Anyway, it was difficult to be in a bad mood, hard as I tried, with the sense of peace delivered by the slacking of automobile and foot traffic on Labor Day. On Monday, I went to Main Beach for a quick swim, solo, and bobbed in the water like an upright buoy for half an hour at high tide, chest deep just beyond the steep drop-off only a few feet from shore. The beach was quiet, maybe 30 people in all, including lifeguards, at 3 in the afternoon; I was the only person in the water the whole time. 

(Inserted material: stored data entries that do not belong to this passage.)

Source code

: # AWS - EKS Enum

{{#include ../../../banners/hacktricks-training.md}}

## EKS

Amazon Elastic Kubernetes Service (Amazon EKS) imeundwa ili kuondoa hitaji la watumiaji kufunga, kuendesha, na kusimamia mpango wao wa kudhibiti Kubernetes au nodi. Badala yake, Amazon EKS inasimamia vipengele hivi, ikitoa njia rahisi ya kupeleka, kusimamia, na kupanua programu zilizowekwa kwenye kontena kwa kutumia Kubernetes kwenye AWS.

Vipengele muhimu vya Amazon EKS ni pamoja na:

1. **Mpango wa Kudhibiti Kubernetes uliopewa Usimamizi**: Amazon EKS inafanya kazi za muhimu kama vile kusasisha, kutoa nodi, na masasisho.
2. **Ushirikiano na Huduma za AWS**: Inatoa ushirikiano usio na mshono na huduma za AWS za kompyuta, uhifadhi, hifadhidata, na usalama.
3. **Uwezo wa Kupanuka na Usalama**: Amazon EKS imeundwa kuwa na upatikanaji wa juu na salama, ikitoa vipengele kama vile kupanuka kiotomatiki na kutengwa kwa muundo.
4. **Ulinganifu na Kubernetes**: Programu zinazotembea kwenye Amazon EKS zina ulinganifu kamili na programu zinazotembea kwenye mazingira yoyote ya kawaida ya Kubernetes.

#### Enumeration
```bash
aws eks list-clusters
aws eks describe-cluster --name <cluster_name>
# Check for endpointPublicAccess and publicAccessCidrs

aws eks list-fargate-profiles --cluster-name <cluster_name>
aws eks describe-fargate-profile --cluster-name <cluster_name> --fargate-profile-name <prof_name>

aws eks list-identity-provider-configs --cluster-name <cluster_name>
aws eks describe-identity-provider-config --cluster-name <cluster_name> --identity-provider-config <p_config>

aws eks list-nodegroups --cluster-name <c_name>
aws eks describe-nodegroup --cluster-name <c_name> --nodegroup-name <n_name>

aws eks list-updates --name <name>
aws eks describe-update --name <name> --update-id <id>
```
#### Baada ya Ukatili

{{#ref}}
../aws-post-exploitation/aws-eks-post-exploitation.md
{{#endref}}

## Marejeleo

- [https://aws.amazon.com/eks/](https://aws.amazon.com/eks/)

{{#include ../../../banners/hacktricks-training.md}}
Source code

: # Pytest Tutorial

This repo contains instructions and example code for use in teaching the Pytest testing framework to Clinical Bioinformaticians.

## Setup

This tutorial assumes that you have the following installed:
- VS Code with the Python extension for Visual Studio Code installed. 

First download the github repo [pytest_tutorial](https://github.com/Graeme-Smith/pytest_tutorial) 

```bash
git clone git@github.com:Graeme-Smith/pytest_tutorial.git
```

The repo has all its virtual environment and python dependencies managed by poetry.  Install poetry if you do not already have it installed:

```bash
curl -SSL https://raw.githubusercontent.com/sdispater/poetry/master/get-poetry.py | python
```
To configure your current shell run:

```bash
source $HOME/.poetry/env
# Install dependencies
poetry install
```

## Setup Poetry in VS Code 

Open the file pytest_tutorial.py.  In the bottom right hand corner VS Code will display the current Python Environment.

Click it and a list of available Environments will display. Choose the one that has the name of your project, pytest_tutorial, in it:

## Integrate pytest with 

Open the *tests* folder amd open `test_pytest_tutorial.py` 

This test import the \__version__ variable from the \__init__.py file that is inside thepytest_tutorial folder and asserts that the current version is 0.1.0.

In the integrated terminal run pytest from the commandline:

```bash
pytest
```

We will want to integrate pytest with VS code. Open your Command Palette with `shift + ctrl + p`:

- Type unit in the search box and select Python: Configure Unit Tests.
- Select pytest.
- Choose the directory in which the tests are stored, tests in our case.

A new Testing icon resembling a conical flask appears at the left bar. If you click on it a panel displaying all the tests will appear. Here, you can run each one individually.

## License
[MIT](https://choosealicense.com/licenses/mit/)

It’s a season for transitions, the month of back to school, new jobs, new argyle socks, new leather boots that squeak, new sweaters, sharpened pencils, empty ledgers, fresh pages in the diary, optimistic doodles in the margins (my initials, your initials, and a heart), coral and burgundy dahlias, and good, firm, tart apples from the apple trees. I’m in the midst of my own transition or transmogrification, against my own will, truth be told. The children have both left the house and I am very much at loose ends trying to discover if this is a season of mourning (poor mama, all alone!) or an open window of liberation through which I must hurl myself.

Projects have been started. If only I clean one shelf per day in the dusty, musty, higgelty-piggelty pantry, I will have a sparkling pantry in 12 days. It will dazzle the eye like the twinkle of a clean kitchen sink in a 1950s TV ad for Comet cleanser. That one thinly veiled fiction book I wrote five or six years ago, still in a cardboard banker’s box under the day bed with the gray and pink geranium slipcover, is to be turned into a memoir of Manhattan in the 1990s. If only I revise one chapter per week, I’ll have a new and surely highly commercial nonfiction book by Halloween. The very sharp, steel, rolling-wheel pizza cutter that I almost never use could work excellently to trim the edges of the grass that is growing over the brick walkway out front of the house that I mentioned last week; if it is dulled and I have to buy a new pizza cutter, so what, right? Que sera sera. It’s a perfect day to take a pizza cutter outside to do some yard work.